**YOUR TASK**
Scan the records beneath this line for the line holding "fontawesome website" and the line holding "artificial neural network.", then transcribe exactly those two and all lines between.

......

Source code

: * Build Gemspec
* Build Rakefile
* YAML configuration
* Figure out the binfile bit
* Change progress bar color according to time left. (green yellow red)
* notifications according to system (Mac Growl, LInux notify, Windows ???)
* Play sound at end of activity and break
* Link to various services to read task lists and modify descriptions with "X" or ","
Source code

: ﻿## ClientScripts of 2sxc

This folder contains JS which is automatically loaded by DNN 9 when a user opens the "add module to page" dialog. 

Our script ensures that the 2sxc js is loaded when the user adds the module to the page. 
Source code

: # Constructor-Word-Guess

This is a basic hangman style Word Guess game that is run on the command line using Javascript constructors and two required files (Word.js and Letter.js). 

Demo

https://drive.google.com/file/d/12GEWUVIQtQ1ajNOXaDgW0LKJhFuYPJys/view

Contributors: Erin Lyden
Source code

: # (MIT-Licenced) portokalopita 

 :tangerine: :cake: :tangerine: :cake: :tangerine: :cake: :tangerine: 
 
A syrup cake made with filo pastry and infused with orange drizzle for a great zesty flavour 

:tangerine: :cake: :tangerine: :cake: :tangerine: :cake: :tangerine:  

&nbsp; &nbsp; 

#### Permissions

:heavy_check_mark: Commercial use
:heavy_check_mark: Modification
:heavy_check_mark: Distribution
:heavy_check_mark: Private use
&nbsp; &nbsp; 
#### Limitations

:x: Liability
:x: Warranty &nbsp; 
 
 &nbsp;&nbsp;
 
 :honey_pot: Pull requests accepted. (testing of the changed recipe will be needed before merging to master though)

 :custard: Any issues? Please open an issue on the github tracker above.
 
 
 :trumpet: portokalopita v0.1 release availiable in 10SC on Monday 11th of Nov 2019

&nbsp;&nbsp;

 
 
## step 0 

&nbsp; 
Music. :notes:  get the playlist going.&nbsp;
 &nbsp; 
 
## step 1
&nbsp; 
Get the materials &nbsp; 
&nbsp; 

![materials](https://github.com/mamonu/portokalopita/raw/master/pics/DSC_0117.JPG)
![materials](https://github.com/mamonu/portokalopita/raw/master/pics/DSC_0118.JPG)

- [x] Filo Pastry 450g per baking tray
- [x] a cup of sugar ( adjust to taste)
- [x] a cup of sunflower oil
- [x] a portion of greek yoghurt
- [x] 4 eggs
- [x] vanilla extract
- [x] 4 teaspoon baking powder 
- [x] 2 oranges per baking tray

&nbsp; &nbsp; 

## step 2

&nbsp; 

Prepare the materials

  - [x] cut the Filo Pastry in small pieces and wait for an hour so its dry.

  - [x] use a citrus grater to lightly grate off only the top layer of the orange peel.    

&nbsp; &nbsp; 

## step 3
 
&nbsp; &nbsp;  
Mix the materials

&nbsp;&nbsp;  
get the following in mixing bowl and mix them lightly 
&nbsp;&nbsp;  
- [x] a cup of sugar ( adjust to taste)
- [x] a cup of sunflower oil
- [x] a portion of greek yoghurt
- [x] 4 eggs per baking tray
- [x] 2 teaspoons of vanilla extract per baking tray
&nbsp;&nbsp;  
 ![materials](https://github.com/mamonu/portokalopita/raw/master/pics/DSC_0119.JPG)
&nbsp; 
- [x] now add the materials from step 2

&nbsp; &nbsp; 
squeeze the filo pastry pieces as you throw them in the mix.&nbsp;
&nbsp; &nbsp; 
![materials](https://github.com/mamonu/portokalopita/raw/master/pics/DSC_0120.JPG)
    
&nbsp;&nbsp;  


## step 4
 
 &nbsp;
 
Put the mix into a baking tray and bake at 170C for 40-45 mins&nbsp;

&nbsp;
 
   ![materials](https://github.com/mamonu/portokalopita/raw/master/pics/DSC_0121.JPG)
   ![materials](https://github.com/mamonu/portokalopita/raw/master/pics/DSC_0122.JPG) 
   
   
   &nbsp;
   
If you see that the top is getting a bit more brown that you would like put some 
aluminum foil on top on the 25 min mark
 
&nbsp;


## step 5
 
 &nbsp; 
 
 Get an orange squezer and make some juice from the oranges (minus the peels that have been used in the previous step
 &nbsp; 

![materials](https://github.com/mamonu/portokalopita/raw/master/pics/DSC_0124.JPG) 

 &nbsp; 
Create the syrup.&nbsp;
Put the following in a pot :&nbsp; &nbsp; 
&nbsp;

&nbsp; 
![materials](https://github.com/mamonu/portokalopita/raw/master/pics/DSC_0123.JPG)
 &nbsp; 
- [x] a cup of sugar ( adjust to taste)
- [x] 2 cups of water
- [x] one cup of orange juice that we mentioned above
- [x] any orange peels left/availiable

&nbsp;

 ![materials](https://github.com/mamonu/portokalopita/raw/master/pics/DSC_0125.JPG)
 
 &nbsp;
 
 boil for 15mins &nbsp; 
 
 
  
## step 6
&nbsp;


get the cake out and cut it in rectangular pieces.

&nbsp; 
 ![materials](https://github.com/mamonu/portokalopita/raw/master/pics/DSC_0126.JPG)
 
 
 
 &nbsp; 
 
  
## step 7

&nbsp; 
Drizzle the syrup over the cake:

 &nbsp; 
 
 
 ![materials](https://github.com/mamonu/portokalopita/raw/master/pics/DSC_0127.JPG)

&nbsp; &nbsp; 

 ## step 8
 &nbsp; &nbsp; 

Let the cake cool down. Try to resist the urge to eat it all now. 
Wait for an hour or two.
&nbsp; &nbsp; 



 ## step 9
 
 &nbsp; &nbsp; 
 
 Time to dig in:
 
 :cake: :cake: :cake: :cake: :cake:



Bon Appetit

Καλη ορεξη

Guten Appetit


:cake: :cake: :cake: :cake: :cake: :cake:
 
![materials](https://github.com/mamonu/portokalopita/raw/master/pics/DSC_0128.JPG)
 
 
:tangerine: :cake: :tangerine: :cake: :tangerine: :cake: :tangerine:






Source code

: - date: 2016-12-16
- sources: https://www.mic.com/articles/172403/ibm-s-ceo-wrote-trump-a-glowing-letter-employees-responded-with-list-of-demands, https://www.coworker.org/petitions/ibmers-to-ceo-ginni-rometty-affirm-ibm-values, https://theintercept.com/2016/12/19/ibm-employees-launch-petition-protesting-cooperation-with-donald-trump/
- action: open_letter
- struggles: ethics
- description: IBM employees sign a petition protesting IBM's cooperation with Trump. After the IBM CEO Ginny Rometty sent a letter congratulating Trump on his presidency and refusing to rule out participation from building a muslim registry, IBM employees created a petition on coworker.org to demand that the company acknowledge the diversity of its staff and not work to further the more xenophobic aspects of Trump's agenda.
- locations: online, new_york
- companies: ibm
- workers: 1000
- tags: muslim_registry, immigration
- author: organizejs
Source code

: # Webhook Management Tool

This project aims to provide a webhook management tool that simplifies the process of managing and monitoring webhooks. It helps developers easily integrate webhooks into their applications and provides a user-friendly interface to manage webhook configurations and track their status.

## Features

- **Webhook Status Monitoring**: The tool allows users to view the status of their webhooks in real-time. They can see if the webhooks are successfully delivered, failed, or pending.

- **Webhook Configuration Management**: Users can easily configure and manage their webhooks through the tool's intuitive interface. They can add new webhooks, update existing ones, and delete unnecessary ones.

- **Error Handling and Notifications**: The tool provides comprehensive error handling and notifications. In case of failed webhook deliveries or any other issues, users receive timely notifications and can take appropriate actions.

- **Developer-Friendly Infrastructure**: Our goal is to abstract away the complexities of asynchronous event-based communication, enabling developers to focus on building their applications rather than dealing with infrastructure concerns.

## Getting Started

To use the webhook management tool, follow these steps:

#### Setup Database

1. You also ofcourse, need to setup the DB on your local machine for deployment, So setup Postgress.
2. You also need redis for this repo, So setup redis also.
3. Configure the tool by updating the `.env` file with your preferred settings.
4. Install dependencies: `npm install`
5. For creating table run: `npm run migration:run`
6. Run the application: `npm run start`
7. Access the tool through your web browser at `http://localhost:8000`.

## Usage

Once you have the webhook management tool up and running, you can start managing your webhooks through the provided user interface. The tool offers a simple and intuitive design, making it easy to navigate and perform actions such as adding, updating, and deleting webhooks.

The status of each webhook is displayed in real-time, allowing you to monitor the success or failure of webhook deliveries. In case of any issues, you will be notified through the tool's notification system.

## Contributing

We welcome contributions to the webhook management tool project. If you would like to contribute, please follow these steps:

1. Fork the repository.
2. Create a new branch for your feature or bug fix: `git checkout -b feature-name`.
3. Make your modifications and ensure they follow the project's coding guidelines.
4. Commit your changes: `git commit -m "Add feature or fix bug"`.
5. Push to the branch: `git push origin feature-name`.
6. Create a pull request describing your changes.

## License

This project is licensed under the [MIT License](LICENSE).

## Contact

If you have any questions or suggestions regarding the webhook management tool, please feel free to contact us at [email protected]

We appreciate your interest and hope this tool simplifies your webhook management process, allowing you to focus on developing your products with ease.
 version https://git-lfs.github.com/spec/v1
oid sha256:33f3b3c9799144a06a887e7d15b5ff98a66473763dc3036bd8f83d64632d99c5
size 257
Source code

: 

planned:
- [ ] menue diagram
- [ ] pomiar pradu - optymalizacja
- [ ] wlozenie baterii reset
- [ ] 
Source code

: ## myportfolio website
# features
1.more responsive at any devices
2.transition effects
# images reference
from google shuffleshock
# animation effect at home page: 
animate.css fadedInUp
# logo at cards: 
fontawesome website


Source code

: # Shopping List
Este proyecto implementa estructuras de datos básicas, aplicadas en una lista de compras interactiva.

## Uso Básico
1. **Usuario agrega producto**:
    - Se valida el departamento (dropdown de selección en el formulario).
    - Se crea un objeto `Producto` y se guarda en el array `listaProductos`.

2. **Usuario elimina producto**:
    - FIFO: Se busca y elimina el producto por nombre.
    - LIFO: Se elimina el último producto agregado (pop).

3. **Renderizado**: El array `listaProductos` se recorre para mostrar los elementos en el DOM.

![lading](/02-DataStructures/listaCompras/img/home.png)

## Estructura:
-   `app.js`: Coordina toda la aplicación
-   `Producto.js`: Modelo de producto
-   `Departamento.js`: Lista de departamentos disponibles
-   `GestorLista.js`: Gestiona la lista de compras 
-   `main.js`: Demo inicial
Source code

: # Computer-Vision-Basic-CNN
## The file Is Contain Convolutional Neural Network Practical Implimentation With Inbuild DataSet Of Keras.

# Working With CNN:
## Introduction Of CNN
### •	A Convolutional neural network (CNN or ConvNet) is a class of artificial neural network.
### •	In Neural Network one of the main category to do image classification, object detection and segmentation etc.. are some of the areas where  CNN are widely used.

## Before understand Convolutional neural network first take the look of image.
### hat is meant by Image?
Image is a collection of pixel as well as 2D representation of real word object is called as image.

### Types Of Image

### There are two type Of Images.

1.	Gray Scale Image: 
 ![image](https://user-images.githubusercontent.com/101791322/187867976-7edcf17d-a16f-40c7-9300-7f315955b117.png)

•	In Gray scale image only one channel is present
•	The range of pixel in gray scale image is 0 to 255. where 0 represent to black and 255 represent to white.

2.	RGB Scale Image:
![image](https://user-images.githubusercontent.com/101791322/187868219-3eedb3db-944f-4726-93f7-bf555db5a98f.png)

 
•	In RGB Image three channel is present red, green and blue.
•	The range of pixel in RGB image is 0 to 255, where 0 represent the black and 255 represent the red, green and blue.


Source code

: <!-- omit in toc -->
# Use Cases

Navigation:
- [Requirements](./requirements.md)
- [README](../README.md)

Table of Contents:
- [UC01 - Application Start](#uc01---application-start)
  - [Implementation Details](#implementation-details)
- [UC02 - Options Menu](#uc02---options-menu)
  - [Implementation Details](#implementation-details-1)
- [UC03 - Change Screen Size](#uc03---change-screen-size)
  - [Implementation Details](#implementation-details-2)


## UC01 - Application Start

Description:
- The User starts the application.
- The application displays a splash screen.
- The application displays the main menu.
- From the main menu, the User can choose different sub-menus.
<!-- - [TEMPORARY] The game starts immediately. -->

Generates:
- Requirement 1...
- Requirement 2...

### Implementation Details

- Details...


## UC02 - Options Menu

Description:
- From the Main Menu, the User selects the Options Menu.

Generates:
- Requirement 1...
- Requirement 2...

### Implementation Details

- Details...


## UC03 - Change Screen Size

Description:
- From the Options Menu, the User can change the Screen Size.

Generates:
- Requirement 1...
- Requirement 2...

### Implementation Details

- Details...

......

**RESPONSE FOR THIS EXERCISE**
fontawesome website


Source code

: # Shopping List
Este proyecto implementa estructuras de datos básicas, aplicadas en una lista de compras interactiva.

## Uso Básico
1. **Usuario agrega producto**:
    - Se valida el departamento (dropdown de selección en el formulario).
    - Se crea un objeto `Producto` y se guarda en el array `listaProductos`.

2. **Usuario elimina producto**:
    - FIFO: Se busca y elimina el producto por nombre.
    - LIFO: Se elimina el último producto agregado (pop).

3. **Renderizado**: El array `listaProductos` se recorre para mostrar los elementos en el DOM.

![lading](/02-DataStructures/listaCompras/img/home.png)

## Estructura:
-   `app.js`: Coordina toda la aplicación
-   `Producto.js`: Modelo de producto
-   `Departamento.js`: Lista de departamentos disponibles
-   `GestorLista.js`: Gestiona la lista de compras 
-   `main.js`: Demo inicial
Source code

: # Computer-Vision-Basic-CNN
## The file Is Contain Convolutional Neural Network Practical Implimentation With Inbuild DataSet Of Keras.

# Working With CNN:
## Introduction Of CNN
### •	A Convolutional neural network (CNN or ConvNet) is a class of artificial neural network.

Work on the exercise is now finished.